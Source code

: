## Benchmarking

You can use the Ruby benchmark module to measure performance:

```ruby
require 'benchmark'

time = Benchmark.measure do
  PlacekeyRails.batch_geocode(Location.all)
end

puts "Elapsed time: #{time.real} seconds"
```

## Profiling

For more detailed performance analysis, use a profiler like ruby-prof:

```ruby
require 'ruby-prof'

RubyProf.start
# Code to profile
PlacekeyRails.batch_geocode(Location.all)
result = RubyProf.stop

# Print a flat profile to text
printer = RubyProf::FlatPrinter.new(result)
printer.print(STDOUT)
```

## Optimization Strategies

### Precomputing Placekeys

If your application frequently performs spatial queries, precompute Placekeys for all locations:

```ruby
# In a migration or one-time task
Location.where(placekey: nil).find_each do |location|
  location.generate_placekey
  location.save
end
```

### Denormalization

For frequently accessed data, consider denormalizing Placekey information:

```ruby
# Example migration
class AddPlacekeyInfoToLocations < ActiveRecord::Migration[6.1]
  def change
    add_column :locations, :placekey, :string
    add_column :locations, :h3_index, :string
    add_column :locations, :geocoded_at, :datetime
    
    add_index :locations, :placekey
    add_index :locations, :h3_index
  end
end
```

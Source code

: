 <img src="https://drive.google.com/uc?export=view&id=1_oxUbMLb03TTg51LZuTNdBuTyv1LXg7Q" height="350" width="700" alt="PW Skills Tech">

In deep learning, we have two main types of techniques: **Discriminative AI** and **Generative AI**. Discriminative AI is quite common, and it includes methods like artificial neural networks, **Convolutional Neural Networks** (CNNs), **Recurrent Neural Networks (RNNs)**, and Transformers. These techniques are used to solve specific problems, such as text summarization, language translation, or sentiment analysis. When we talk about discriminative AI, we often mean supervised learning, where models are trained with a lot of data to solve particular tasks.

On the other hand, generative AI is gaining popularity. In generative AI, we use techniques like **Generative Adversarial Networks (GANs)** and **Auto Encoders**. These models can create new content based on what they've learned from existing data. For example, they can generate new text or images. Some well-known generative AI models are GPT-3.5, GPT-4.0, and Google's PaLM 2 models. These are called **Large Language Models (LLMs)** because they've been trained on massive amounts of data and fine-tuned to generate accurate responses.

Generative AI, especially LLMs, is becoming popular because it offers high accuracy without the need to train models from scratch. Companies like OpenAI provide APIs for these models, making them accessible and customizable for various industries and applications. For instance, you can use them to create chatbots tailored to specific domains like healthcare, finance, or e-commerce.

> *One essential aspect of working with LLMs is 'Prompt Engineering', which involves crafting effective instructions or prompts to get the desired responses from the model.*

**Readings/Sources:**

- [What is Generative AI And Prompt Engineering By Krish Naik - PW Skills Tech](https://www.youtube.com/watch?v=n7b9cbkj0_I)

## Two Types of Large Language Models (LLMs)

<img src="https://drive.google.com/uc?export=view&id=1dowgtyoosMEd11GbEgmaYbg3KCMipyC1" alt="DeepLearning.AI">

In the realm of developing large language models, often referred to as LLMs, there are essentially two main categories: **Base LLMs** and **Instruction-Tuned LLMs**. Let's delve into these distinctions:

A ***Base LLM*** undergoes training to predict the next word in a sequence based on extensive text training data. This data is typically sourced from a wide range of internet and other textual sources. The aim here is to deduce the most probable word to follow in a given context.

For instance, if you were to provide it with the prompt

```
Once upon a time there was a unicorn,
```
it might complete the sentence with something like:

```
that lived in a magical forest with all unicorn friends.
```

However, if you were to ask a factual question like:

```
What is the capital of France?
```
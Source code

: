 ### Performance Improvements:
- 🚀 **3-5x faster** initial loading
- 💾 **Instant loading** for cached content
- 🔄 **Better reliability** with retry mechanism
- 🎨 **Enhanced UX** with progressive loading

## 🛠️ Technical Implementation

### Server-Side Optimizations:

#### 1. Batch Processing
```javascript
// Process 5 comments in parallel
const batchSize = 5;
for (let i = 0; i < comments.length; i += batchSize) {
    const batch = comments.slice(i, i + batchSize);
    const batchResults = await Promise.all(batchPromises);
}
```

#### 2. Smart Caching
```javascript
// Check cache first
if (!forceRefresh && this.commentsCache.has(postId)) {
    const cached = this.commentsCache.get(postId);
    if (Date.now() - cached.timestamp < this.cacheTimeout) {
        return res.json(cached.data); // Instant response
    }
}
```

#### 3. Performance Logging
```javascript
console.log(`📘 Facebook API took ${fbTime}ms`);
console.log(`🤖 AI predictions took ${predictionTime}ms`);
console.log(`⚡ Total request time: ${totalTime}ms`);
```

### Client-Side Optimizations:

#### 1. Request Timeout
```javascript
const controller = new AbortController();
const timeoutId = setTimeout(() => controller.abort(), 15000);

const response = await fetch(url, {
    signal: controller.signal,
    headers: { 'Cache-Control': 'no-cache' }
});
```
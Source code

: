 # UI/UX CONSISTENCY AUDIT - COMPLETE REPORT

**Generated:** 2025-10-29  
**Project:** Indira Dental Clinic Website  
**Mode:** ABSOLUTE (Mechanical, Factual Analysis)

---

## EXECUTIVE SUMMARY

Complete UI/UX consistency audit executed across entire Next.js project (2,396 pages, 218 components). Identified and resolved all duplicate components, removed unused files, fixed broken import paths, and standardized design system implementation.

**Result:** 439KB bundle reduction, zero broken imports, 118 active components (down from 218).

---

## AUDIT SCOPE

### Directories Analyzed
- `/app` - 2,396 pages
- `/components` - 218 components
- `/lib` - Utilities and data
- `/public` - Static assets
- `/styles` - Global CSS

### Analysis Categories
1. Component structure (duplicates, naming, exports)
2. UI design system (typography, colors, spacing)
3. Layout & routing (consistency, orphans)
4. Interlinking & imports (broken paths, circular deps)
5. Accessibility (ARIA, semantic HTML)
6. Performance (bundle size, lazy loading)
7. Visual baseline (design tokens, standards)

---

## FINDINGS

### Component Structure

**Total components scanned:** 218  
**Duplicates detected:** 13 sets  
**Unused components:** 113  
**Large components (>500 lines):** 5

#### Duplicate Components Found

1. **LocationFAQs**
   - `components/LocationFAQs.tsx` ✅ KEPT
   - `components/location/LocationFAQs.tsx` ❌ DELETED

• Your objective
In the entries above, find the line holding "### Directories Analyzed" and the line holding "2. UI design"; print both of them and every line between, exactly, and nothing else.

• Exercise result
### Directories Analyzed
- `/app` - 2,396 pages
- `/components` - 218 components
- `/lib` - Utilities and data
- `/public` - Static assets
- `/styles` - Global CSS

### Analysis Categories
1. Component structure (duplicates, naming, exports)
2. UI design system (typography, colors, spacing)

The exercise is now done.